Super Sad True Love Story Gary Shteyngart Granta Books, £7.32 on Amazon
I recently heard Shteyngart read from this, his latest novel. Set in the near future (next Tuesday) it’s the story of Lenny Abramov, the only remaining book reader in an illiterate America overrun with media types who spend more time social networking on their smartphones than they do ‘verballing’ to each other. Sound familiar? An alarmingly prophetic satire, I was laughing out loud as I read it on the bus (fortunately no one noticed as everyone was attached to their iPhones).
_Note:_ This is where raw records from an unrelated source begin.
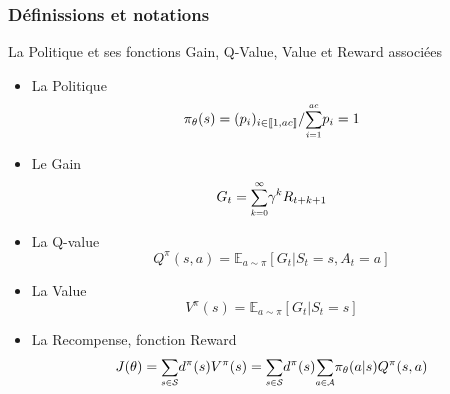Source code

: \documentclass[8pt]{beamer}
\begin{document}
\begin{frame}

  \frametitle{Définissions et notations}

  \begin{block}{La Politique et ses fonctions Gain, Q-Value, Value et Reward associées}
    \begin{itemize}
    \item La Politique
      \begin{equation} \pi_{\theta}(s) = (p_i)_{i \in \llbracket 1, ac \rrbracket} / {\scalebox{0.85}{$\displaystyle \sum_{i = 1}^{ac}$}}p_i = 1  \end{equation}
    \item Le Gain
      \begin{equation} G_t = {\scalebox{0.85}{$\displaystyle \sum_{k=0}^{\infty}$}} \gamma^k R_{t+k+1} \end{equation}
    \item La Q-value
      \begin{equation} Q^\pi(s, a) = \mathbb{E}_{a\sim \pi} [G_t \vert S_t = s, A_t = a] \end{equation}
    \item La Value
      \begin{equation} V^\pi (s) = \mathbb{E}_{a\sim \pi} [G_t \vert S_t = s] \end{equation}
    \item La Recompense, fonction Reward
      \begin{equation} J(\theta) 
= {\scalebox{0.85}{$\displaystyle \sum_{s \in \mathcal{S}}$}} d^\pi(s) V^\pi(s) 
= {\scalebox{0.85}{$\displaystyle \sum_{s \in \mathcal{S}}$}} d^\pi(s) {\scalebox{0.85}{$\displaystyle  \sum_{a \in \mathcal{A}}$}} \pi_\theta(a \vert s) Q^\pi(s, a) \end{equation}
    \end{itemize}
  \end{block}
  
\end{frame}
\end{document}
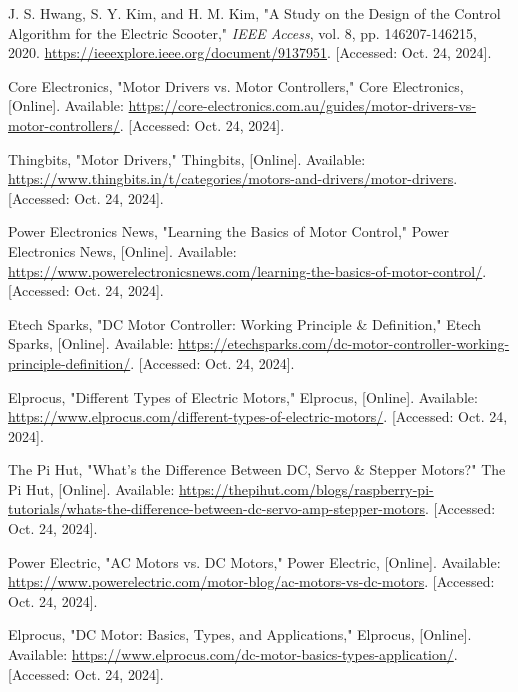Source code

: \begin{thebibliography}{45}
	 J. S. Hwang, S. Y. Kim, and H. M. Kim, "A Study on the Design of the Control Algorithm for the Electric Scooter," \textit{IEEE Access}, vol. 8, pp. 146207-146215, 2020. \href{https://ieeexplore.ieee.org/document/9137951}{https://ieeexplore.ieee.org/document/9137951}. [Accessed: Oct. 24, 2024].

	 Core Electronics, "Motor Drivers vs. Motor Controllers," Core Electronics, [Online]. Available: \href{https://core-electronics.com.au/guides/motor-drivers-vs-motor-controllers/}{https://core-electronics.com.au/guides/motor-drivers-vs-motor-controllers/}. [Accessed: Oct. 24, 2024].
	
	 Thingbits, "Motor Drivers," Thingbits, [Online]. Available: \href{https://www.thingbits.in/t/categories/motors-and-drivers/motor-drivers}{https://www.thingbits.in/t/categories/motors-and-drivers/motor-drivers}. [Accessed: Oct. 24, 2024].
	
	 Power Electronics News, "Learning the Basics of Motor Control," Power Electronics News, [Online]. Available: \href{https://www.powerelectronicsnews.com/learning-the-basics-of-motor-control/}{https://www.powerelectronicsnews.com/learning-the-basics-of-motor-control/}. [Accessed: Oct. 24, 2024].
	
	 Etech Sparks, "DC Motor Controller: Working Principle \& Definition," Etech Sparks, [Online]. Available: \href{https://etechsparks.com/dc-motor-controller-working-principle-definition/}{https://etechsparks.com/dc-motor-controller-working-principle-definition/}. [Accessed: Oct. 24, 2024].
	
	 Elprocus, "Different Types of Electric Motors," Elprocus, [Online]. Available: \url{https://www.elprocus.com/different-types-of-electric-motors/}. [Accessed: Oct. 24, 2024]. 
	
	 The Pi Hut, "What's the Difference Between DC, Servo \& Stepper Motors?" The Pi Hut, [Online]. Available: \url{https://thepihut.com/blogs/raspberry-pi-tutorials/whats-the-difference-between-dc-servo-amp-stepper-motors}. [Accessed: Oct. 24, 2024]. 
	
	 Power Electric, "AC Motors vs. DC Motors," Power Electric, [Online]. Available: \url{https://www.powerelectric.com/motor-blog/ac-motors-vs-dc-motors}. [Accessed: Oct. 24, 2024]. 
	
	 Elprocus, "DC Motor: Basics, Types, and Applications," Elprocus, [Online]. Available: \url{https://www.elprocus.com/dc-motor-basics-types-application/}. [Accessed: Oct. 24, 2024]. 
	

\end{thebibliography}
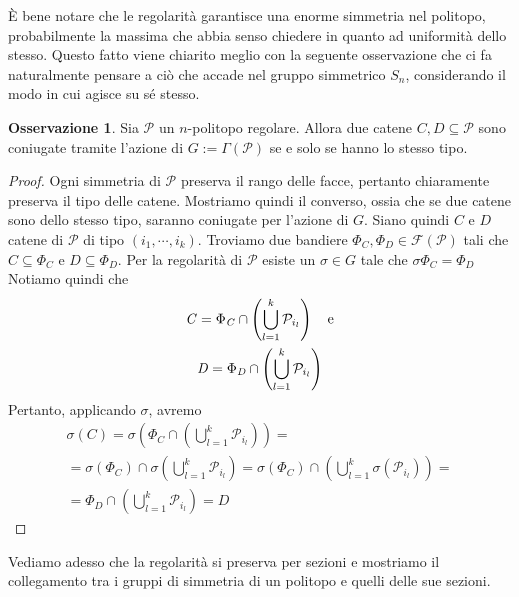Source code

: \documentclass[a4paper,12pt]{report}
\newcommand{\p}{\mathcal{P}}
\theoremstyle{plain}
\theoremstyle{definition}
\newtheorem{oss}[teo]{Osservazione}
\begin{document}
\`E bene notare che le regolarit\`a garantisce una enorme simmetria nel politopo, probabilmente la massima che abbia senso chiedere
in quanto ad uniformit\`a dello stesso. Questo fatto viene chiarito meglio con la seguente osservazione che ci fa naturalmente 
pensare a ci\`o che accade nel gruppo simmetrico $S_n$, considerando il modo in cui agisce su s\'e stesso.

\begin{oss}
\label{oss:ChainTransitivity}
Sia $\p$ un $n$-politopo regolare. Allora due catene $\mathit{C},\mathit{D}\subseteq\p$ sono coniugate tramite l'azione di $G:=\Gamma(\p)$ se
e solo se hanno lo stesso tipo.
\end{oss}
\begin{proof}
Ogni simmetria di $\p$ preserva il rango delle facce, pertanto chiaramente preserva il tipo delle catene. Mostriamo quindi il converso, ossia che se 
due catene sono dello stesso tipo, saranno coniugate per l'azione di $G$. Siano quindi $\mathit{C}$ e $\mathit{D}$ catene di $\p$ di tipo
$(i_1,\cdots,i_k)$. Troviamo due bandiere $\Phi_\mathit{C},\Phi_\mathit{D}\in\mathcal{F}(\p)$ tali che $\mathit{C}\subseteq\Phi_\mathit{C}$ e 
$\mathit{D}\subseteq\Phi_\mathit{D}$. Per la regolarit\`a di $\p$ esiste un $\sigma\in G$ tale che $\sigma\Phi_\mathit{C}=\Phi_\mathit{D}$
Notiamo quindi che
\begin{gather*}
\mathit{C}=\Phi_\mathit{C}\cap\left(\bigcup_{l=1}^k\p_{i_l}\right)\text{\quad e}\\
\mathit{D}=\Phi_\mathit{D}\cap\left(\bigcup_{l=1}^k\p_{i_l}\right)
\end{gather*}
Pertanto, applicando $\sigma$, avremo
\begin{gather*}
\sigma\left(\mathit{C}\right)=\sigma\left(\Phi_\mathit{C}\cap\left(\bigcup_{l=1}^k\p_{i_l}\right)\right)=\\
=\sigma\left(\Phi_\mathit{C}\right)\cap\sigma\left(\bigcup_{l=1}^k\p_{i_l}\right)=
\sigma\left(\Phi_\mathit{C}\right)\cap\left(\bigcup_{l=1}^k\sigma(\p_{i_l})\right)=\\
=\Phi_\mathit{D}\cap\left(\bigcup_{l=1}^k\p_{i_l}\right)=\mathit{D}
\end{gather*}
\end{proof}

Vediamo adesso che la regolarit\`a si preserva per sezioni e mostriamo il collegamento tra i gruppi di simmetria di un politopo e quelli delle sue sezioni.
\end{document}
Is it a sad love story? Yes. Is it true? We might be heading towards this future. Is it super? Absolutely. And if the above doesn’t convince you, check out this bizarre trailer here.
Martin Lee recommends…
Freedom Jonathan Fanzen Fourth Estate, £10.49 on Amazon
Jonathan Franzen’s Freedom has been so widely praised, that it hardly needs my recommendation, but hey, it’s getting it anyway. It’s one of those books where you know you’re in the hands of a master storyteller from the first paragraph. After Updike passed on, I never thought we’d see someone who could write about the nuances of families with such precision and sympathy again, but he’s every bit as good. I’m walking round with a Freedom-shaped hole which nothing looks like filling soon.
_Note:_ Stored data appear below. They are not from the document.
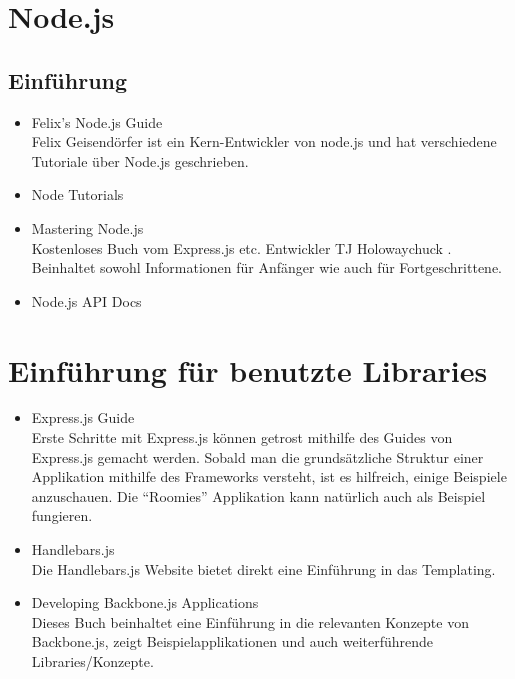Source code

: \section{Node.js}
\label{sec:ti-nodejs}

\subsection*{Einführung}
\begin{itemize}
	\item Felix's Node.js Guide \cite{Nodeguide} \\
		Felix Geisendörfer ist ein Kern-Entwickler von node.js und hat verschiedene
		Tutoriale über Node.js geschrieben.
	\item Node Tutorials \cite{NodeTuts}
	\item Mastering Node.js \cite{MasteringNode} \\
		Kostenloses Buch vom Express.js \cite{Expressjs} etc. Entwickler TJ
		Holowaychuck \cite{TJH}. Beinhaltet sowohl Informationen für Anfänger wie
		auch für Fortgeschrittene.
	\item Node.js API Docs \cite{NodejsAPIDocs}
\end{itemize}


\section{Einführung für benutzte Libraries}
\label{sec:ti-used-libraries}
\begin{itemize}
	\item Express.js Guide \cite{ExpressGuide} \\
		Erste Schritte mit Express.js können getrost mithilfe des Guides von
		Express.js gemacht werden. Sobald man die grundsätzliche Struktur einer
		Applikation mithilfe des Frameworks versteht, ist es hilfreich, einige
		Beispiele \cite{ExpressExamples} anzuschauen. Die ``Roomies''
		Applikation kann natürlich auch als Beispiel fungieren.
	\item Handlebars.js \cite{Handlebars} \\
		Die Handlebars.js Website bietet direkt eine Einführung in das Templating.
	\item Developing Backbone.js Applications \cite{BackboneFundamentals} \\
		Dieses Buch beinhaltet eine Einführung in die relevanten Konzepte von Backbone.js,
		zeigt Beispielapplikationen und auch weiterführende Libraries/Konzepte.
\end{itemize}
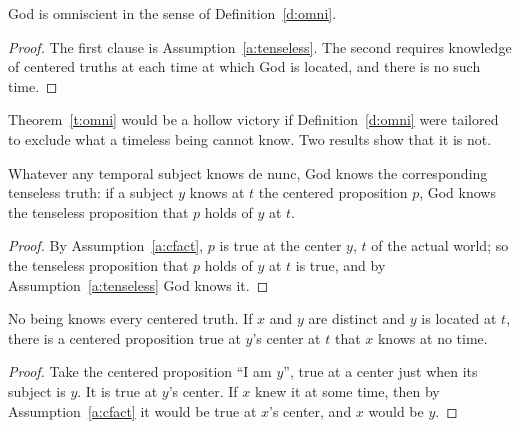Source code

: \documentclass{situationist-preprint}
\begin{document}
\begin{theorem}\label{t:omni}
God is omniscient in the sense of Definition~\ref{d:omni}.
\end{theorem}

\begin{proof}
The first clause is Assumption~\ref{a:tenseless}. The second requires knowledge of centered truths at each time at which God is located, and there is no such time.
\end{proof}

Theorem~\ref{t:omni} would be a hollow victory if Definition~\ref{d:omni} were tailored to exclude what a timeless being cannot know. Two results show that it is not.

\begin{proposition}\label{p:gap}
Whatever any temporal subject knows de nunc, God knows the corresponding tenseless truth: if a subject $y$ knows at $t$ the centered proposition $p$, God knows the tenseless proposition that $p$ holds of $y$ at $t$.
\end{proposition}

\begin{proof}
By Assumption~\ref{a:cfact}, $p$ is true at the center $y$, $t$ of the actual world; so the tenseless proposition that $p$ holds of $y$ at $t$ is true, and by Assumption~\ref{a:tenseless} God knows it.
\end{proof}

\begin{proposition}\label{p:strong}
No being knows every centered truth. If $x$ and $y$ are distinct and $y$ is located at $t$, there is a centered proposition true at $y$'s center at $t$ that $x$ knows at no time.
\end{proposition}

\begin{proof}
Take the centered proposition \enquote{I am $y$}, true at a center just when its subject is $y$. It is true at $y$'s center. If $x$ knew it at some time, then by Assumption~\ref{a:cfact} it would be true at $x$'s center, and $x$ would be $y$.
\end{proof}
\end{document}
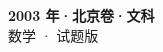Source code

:\documentclass[zihao=-4, a4paper]{ctexart}
\begin{document}
\begin{center}
  {\Large\bfseries 2003 年·北京卷·文科}\\[4pt]
  {\large 数学 · 试题版}
\end{center}
\medskip
{}

\end{document}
A Jewish family has dinner in suburbia on a Friday night. That innocuous set-up contains a whole world of surreal and visceral entertainment. Dad is always ‘boiling’ and therefore topless. Mum, the peerless Tamsin Greig, can’t stop her grown up sons hiding in binbags to surprise each other, and she’s resigned to the creepy attentions of their neighbour Jim, who helpfully guides her down a ladder by cradling her buttocks in episode one. Another time, the boys shut Grandma’s hair in the car door and the alarm goes off. “Is it the police?” she asks. I never want this show to end.
Roger Horberry recommends…
The Form Book: Best Practice in Creating Forms for Printed and Online Use Borries Schwesinger Thames & Hudson, £22.94 on Amazon
A big book of beautiful forms. Remarkably interesting if you like data design, infographics, IA and the like. I got it for my birthday — in fact I asked for it. How sad am I?
Jim Davies recommends…
Exercises in Style Raymond Queneau One World Classics, £5.49 on Amazon
If you’re ever at a loss to describe tone of voice to a particularly out-of-touch client, take along a copy of ‘Exercises in Style’. It’s the same rather humdrum story of a man seen acting strangely on a bus told in 96 different ways.
Queneau, French intellectual who dabbled in Surrealism, has huge fun tackling versions in ‘Comedy’, ‘Official Letter’, Cockney’, ‘Blurb’, ‘Haiku’, ‘Noble’, ‘Past’, ‘Present’ and ‘Hesitation’, among many others.
It’s the way you tell ’em.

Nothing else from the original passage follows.